Cambodia’s external position is expected to register to a deficit, mainly due to the widening trade deficit. In 2024, the current account balance registered a surplus of 0.5 percent of GDP, while FDI inflows remained robust at 9.2 percent of GDP2. Moving forward, the current account is projected to record a deficit of 3.5 percent of GDP in 2025 and 5.4 percent in 2026.
The fiscal deficit is projected to widen in 2025, reflecting the government’s ongoing efforts to normalize public spending following the sharp cuts in 2024. Public debt is expected to rise to 27.2 percent of GDP.
Credit growth remains at historic low, while asset quality in the banking sector is deteriorating. These trends could weaken bank profitability and capital adequacy. Continued weakness in the real estate market activity could weaken the financial positions of some real estate developers, further heightening credit risks. If left unaddressed, these financial strains could spill over into the real economy.
Policy recommendations
The government’s swift decision to reduce tariffs on US goods was a constructive first step that helped de-escalate tensions. Strengthening regional cooperation will also be key to improving bargaining power and fostering intra-regional trade. Over the medium term, export diversification and improvements in domestic competitiveness should be prioritized.
Fiscal policy should remain agile and responsive in the short term, while a balanced approach to fiscal sustainability and development goals will be essential over the medium term. The authorities should begin preparing contingency for the scenario where the final US tariffs are permanent, or trade tensions escalate further. Over the medium term, Cambodia should continue to pursue gradual fiscal consolidation. The revenue shortfalls in 2023-2024 highlight the urgency of implementing the new revenue mobilization strategy.
The NBC’s accommodative policy stance should be maintained to support the economy amid a lower growth outlook. The current regulatory forbearance measure to allow more time for banks to address non-performing loans (NPLs) should be time-bound to avoid moral hazard. At the same time, a more proactive approach should be adopted to enhance NPL management.
The authorities should safeguard financial stability by enhancing the macroprudential policy framework and establishing frameworks for the deposit insurance scheme, banking resolution, crisis management, and emergency liquidity assistance in the near term.
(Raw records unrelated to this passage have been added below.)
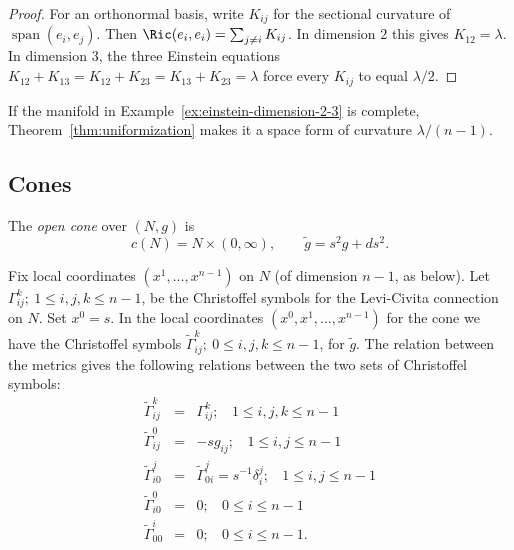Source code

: \begin{proof}
\sketch
{}
\leanok
For an orthonormal basis, write $K_{ij}$ for the sectional curvature
of $\operatorname{span}(e_i,e_j)$. Then
$\Ric(e_i,e_i)=\sum_{j\ne i}K_{ij}$. In dimension $2$ this gives
$K_{12}=\lambda$. In dimension $3$, the three Einstein equations
$K_{12}+K_{13}=K_{12}+K_{23}=K_{13}+K_{23}=\lambda$ force every
$K_{ij}$ to equal $\lambda/2$.
\end{proof}

\begin{remark}
\label{rem:einstein-space-form}

If the manifold in Example~\ref{ex:einstein-dimension-2-3} is
complete, Theorem~\ref{thm:uniformization} makes it a space form of
curvature $\lambda/(n-1)$.
\end{remark}

\subsection{Cones}

\begin{definition}
\label{def:cone}
\leanok
\label{conedefn}
The \emph{open cone} over $(N,g)$ is
\[
  c(N)=N\times(0,\infty),
  \qquad \tilde g=s^2g+ds^2.
\]
\end{definition}

Fix local coordinates $(x^1,\ldots,x^{n-1})$ on $N$ (of dimension
$n-1$, as below). Let
$\Gamma_{ij}^k;\ 1\le i,j,k\le n-1$, be the Christoffel symbols for
the Levi-Civita connection on $N$. Set $x^0=s$. In the local
coordinates $(x^0,x^1,\ldots,x^{n-1})$ for the cone we have the
Christoffel symbols $\widetilde \Gamma_{ij}^k;\ 0\le i,j,k\le n-1$,
for $\tilde g$. The relation between the metrics gives the following
relations between the two sets of Christoffel symbols:
\begin{eqnarray*}\widetilde
\Gamma_{ij}^k & = & \Gamma_{ij}^k; \ \ \ \ 1\le i,j,k\le n-1 \\
\widetilde \Gamma_{ij}^0 & = & -sg_{ij}; \ \ \ \ 1\le i,j\le n-1 \\
\widetilde\Gamma_{i0}^j & = & \widetilde\Gamma_{0i}^j =
s^{-1}\delta^j_i; \ \ \ \ 1\le i,j\le n-1 \\
\widetilde \Gamma_{i0}^0 & = & 0;\ \ \ \ 0\le i\le n-1 \\
\widetilde \Gamma_{00}^i & = & 0;\ \  \ \ 0\le i\le n-1.
\end{eqnarray*}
Effective policy implementation is key to advancing structural reforms. While the commitment to fostering high-quality, sustainable and inclusive growth is commendable, progress depends on the effective execution of existing strategies which requires stronger management and inter-ministerial coordination where priorities diverge. Additionally, strengthening data collection is critical to support evidence-based policymaking.
1On July 31, the US announced its decision to lower the reciprocal tariff on Cambodia to 19 percent, effective October 2025.
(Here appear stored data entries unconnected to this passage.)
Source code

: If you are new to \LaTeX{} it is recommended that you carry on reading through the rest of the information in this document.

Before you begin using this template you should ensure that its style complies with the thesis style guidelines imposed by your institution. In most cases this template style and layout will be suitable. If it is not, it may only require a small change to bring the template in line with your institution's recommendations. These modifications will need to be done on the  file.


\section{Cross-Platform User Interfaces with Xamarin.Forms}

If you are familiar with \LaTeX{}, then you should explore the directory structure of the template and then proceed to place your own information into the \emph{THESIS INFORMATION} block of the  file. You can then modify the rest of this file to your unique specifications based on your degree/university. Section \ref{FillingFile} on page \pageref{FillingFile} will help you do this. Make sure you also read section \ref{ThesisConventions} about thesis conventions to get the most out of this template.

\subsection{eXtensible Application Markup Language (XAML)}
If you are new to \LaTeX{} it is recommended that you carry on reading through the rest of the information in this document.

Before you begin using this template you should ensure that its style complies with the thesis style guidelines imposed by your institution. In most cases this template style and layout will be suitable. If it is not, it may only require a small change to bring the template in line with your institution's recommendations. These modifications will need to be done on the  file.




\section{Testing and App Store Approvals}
2The 2024 GDP figure is based on AMRO staff estimates.
About AMRO
The ASEAN+3 Macroeconomic Research Office (AMRO) is an international organization established to contribute toward securing macroeconomic and financial resilience and stability of the ASEAN+3 region, comprising 10 members of the Association of Southeast Asian Nations (ASEAN) and China; Hong Kong, China; Japan; and Korea. AMRO’s mandate is to conduct macroeconomic surveillance, support regional financial arrangements, and provide technical assistance to the members. In addition, AMRO also serves as a regional knowledge hub and provides support to ASEAN+3 financial cooperation.
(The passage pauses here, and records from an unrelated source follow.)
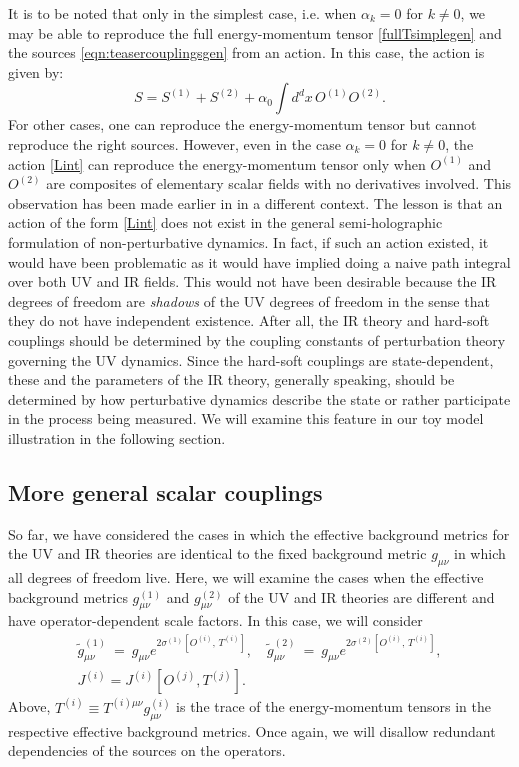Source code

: \documentclass[prd,reprint,a4paper,showpacs,superscriptaddress,11pt,onecolumn,nofootinbib]{revtex4-1}
\newcommand{\be}{\begin{equation}}
\newcommand{\ee}{\end{equation}}
\renewcommand{\(}{\left(}
\renewcommand{\)}{\right)}
\newcommand{\6}{\partial}
\begin{document}
It is to be noted that only in the simplest case, i.e. when $\alpha_k = 0$ for $k\neq 0$, we may be able to reproduce the full energy-momentum tensor \eqref{fullTsimplegen} and the sources \eqref{eqn:teasercouplingsgen} from an action. In this case, the action is given by:
\be
\label{Lint}
S =S^{(1)} + S^{(2)} + \alpha_0 \int d^d x \, O^{(1)}O^{(2)}.
\ee
For other cases, one can reproduce the energy-momentum tensor but cannot reproduce the right sources. However, even in the case $\alpha_k = 0$ for $k\neq 0$, the action \eqref{Lint} can reproduce the energy-momentum tensor only when $O^{(1)}$ and $O^{(2)}$ are composites of elementary scalar fields with no derivatives involved. This observation has been made earlier in \cite{Aharony:2006hz} in a different context. The lesson is that an action of the form \eqref{Lint} does not exist in the general semi-holographic formulation of non-perturbative dynamics. In fact, if such an action existed, it would have been problematic as it would have implied doing a naive path integral over both UV and IR fields. This would not have been desirable because the IR degrees of freedom are \textit{shadows} of the UV degrees of freedom in the sense that they do not have independent existence. After all, the IR theory and hard-soft couplings should be determined by the coupling constants of perturbation theory governing the UV dynamics. Since the hard-soft couplings are state-dependent, these and the parameters of the IR theory, generally speaking, should be determined by how perturbative dynamics describe the state or rather participate in the process being measured. We will examine this feature in our toy model illustration in the following section.





\subsection{More general scalar couplings}\label{sec:scalar-scalar-coupling}
So far, we have considered the cases in which the effective background metrics for the UV and IR theories are identical to the fixed background metric $g_{\mu\nu}$ in which all degrees of freedom live. Here, we will examine the cases when the effective background metrics $g^{(1)}_{\mu\nu}$ and $g^{(2)}_{\mu\nu}$ of the UV and IR theories are different and have operator-dependent scale factors. In this case, we will consider
\begin{eqnarray}\label{eqn:g1g2}
\tilde{g}^{(1)}_{\mu\nu} ~ = ~ g_{\mu\nu}e^{2\sigma^{(1)}\left[O^{(i)}, \, T^{(i)}\right]}, \quad \tilde{g}^{(2)}_{\mu\nu} ~ = ~ g_{\mu\nu}e^{2\sigma^{(2)}\left[O^{(i)}, \, T^{(i)}\right]},\nonumber\\ J^{(i)} = J^{(i)}[O^{(j)}, T^{(j)}].
\end{eqnarray}
Above, $T^{(i)} \equiv T^{(i)\mu\nu} g^{(i)}_{\mu\nu}$ is the trace of the energy-momentum tensors in the respective effective background metrics. Once again, we will disallow redundant dependencies of the sources on the operators.
\end{document}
About AMRO’s Annual Consultation Report
The Annual Consultation Report was prepared in fulfillment of AMRO’s mandate. AMRO is committed to monitoring, analyzing and reporting to its members on their macroeconomic status and financial soundness. It also helps identify relevant risks and vulnerabilities, and assists members, if requested, in the timely formulation of policy recommendations to mitigate such risks.